This is an email that I received today from our Border Spokesman, former Congressman, and recent candidate for Senate, Beto O'Rourke:
The President came to El Paso this
week. He promised a wall and repeated his lies about the dangers that
immigrants pose. With El Paso as the backdrop, he claimed that this city of
immigrants was dangerous before a border fence was built here in 2008.

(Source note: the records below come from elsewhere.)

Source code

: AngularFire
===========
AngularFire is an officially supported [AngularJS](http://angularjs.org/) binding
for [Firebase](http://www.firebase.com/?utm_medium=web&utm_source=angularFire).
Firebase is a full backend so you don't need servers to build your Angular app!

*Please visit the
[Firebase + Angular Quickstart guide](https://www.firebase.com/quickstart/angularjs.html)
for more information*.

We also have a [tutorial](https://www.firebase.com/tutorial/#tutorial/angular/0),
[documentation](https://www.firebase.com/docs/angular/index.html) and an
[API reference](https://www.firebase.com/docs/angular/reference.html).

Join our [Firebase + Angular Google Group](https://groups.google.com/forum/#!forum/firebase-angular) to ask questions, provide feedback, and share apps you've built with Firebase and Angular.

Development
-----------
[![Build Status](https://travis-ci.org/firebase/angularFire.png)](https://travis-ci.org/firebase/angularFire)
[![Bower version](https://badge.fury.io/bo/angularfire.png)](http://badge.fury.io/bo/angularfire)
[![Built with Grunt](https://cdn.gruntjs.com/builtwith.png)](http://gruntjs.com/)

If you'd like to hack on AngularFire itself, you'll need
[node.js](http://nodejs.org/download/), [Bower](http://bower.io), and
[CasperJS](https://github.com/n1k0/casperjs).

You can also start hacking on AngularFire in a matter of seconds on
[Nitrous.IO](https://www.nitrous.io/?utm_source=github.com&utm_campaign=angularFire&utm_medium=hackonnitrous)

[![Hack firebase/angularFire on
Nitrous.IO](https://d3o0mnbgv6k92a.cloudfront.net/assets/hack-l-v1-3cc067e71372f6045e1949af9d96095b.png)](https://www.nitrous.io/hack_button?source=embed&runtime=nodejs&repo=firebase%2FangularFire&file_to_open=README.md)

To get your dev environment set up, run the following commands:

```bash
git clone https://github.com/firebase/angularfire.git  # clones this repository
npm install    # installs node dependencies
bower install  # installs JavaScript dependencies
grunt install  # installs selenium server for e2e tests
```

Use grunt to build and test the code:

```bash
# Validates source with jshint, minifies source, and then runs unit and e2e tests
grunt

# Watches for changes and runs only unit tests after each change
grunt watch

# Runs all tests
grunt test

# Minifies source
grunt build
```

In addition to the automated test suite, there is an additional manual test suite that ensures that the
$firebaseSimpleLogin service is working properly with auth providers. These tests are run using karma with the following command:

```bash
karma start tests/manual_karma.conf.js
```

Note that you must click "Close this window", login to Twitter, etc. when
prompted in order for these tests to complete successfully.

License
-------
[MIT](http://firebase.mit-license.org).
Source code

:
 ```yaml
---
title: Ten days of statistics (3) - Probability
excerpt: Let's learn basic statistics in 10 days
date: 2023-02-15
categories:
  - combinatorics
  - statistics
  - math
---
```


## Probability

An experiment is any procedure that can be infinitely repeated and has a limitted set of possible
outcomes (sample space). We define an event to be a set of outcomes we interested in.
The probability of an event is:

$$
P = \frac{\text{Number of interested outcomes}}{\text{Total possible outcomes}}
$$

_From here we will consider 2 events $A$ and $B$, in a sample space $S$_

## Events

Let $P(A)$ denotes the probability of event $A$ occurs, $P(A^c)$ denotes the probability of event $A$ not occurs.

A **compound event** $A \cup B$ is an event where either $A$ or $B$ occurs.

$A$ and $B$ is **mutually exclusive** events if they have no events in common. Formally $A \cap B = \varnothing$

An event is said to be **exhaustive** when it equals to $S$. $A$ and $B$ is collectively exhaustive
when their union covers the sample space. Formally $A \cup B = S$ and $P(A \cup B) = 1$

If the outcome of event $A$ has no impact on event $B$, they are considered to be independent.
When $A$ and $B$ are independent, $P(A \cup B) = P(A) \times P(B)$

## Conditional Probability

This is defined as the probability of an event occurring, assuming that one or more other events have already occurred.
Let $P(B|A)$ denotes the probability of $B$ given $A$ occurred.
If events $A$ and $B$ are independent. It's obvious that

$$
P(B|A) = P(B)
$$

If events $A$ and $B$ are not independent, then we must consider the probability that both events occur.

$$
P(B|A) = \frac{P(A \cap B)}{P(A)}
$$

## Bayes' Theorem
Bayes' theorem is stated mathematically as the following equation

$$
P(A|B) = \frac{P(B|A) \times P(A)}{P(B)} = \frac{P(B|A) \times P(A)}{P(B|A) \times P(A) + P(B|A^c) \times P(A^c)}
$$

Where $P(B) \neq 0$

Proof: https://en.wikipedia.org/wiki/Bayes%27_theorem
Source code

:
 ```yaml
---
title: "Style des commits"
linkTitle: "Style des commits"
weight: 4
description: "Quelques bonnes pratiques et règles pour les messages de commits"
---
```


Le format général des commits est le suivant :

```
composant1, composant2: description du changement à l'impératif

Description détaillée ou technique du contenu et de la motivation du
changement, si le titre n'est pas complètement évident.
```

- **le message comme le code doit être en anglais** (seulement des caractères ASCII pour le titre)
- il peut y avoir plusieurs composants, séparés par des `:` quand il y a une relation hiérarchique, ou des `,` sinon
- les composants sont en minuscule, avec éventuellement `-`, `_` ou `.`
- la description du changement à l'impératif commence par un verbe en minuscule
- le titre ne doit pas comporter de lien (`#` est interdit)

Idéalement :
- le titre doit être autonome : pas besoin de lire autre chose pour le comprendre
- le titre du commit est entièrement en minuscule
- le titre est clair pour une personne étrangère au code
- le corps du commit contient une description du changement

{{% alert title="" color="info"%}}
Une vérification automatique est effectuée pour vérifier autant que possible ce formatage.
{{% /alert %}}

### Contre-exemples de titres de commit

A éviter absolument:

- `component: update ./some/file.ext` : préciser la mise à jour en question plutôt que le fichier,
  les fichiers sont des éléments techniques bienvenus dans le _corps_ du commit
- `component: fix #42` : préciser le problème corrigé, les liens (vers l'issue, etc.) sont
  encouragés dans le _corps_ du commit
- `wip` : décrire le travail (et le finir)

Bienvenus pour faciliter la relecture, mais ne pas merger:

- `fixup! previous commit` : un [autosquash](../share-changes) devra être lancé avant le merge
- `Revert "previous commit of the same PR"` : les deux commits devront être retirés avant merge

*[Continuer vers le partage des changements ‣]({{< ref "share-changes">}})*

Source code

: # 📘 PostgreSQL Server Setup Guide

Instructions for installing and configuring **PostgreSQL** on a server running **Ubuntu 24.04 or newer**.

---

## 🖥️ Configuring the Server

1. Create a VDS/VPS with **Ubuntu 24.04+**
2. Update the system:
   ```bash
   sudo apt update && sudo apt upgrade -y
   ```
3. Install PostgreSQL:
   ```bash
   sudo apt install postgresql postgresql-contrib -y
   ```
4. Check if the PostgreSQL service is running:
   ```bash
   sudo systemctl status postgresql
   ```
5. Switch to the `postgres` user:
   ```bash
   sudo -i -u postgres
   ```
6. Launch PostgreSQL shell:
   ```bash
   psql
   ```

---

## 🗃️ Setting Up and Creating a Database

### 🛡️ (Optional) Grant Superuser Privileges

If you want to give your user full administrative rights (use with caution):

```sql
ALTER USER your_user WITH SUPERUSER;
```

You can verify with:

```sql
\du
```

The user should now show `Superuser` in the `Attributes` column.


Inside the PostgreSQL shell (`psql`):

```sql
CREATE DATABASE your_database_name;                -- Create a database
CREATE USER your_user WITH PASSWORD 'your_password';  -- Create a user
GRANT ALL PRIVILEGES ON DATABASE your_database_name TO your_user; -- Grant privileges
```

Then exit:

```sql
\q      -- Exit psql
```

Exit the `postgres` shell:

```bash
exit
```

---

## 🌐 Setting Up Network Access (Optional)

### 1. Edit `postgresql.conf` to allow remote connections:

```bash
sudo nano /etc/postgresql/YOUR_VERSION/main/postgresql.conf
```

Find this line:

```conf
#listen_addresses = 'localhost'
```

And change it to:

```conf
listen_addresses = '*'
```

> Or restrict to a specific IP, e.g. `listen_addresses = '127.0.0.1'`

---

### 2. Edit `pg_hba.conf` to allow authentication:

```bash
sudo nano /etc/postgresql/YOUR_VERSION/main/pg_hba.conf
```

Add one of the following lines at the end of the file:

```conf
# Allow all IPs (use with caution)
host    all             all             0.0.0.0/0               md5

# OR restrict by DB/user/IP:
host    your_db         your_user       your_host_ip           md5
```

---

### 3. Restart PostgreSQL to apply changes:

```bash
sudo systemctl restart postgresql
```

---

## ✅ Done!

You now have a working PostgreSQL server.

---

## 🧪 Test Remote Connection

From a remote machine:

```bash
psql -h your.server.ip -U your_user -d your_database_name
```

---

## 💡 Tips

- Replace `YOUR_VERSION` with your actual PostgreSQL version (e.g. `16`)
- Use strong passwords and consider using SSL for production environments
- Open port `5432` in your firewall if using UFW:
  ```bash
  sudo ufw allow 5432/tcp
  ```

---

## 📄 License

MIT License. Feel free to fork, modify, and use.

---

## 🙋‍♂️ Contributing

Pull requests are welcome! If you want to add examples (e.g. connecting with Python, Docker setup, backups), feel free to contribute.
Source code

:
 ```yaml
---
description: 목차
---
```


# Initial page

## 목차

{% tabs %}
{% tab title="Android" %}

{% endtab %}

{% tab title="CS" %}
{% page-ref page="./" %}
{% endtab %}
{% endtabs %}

Beyond refuting his comments about
border communities like ours (El
Paso was one of the safest communities in the United States before the fence was built here), about walls saving
lives (in fact, walls push desperate families to cross in ever more hostile
terrain, ensuring greater suffering and death), and about immigrants
(who commit
crimes at a lower rate than those Americans born here), it’s worth
thinking about how we got to this place. How it came to be that 11 million
undocumented immigrants call America home, how we came to militarize our
border, how we arrived at such a disconnect between our ideals, our values,
the reality of our lives — and the policies and political rhetoric that
govern immigration and border security.
El Paso Times, 2003
I’ve come to the conclusion that the
challenges we face are largely of our own design — a function of the
unintended consequences of immigration policy and the rhetoric we’ve used to
describe immigrants and the border. At almost every step of modern immigration
policy and immigration politics, we have exacerbated underlying problems and
made things worse. Sometimes with the best of intentions, sometimes with the
most cynical exploitation of nativism and fear. Much of the history of
immigration policy (and the source for the graphs that I’m using) is
powerfully summarized in a report entitled “Unintended
Consequences of U.S. Immigration Policy: Explaining the Post-1965 Surge from
Latin America” by Douglas S Massey and Karen A. Pren.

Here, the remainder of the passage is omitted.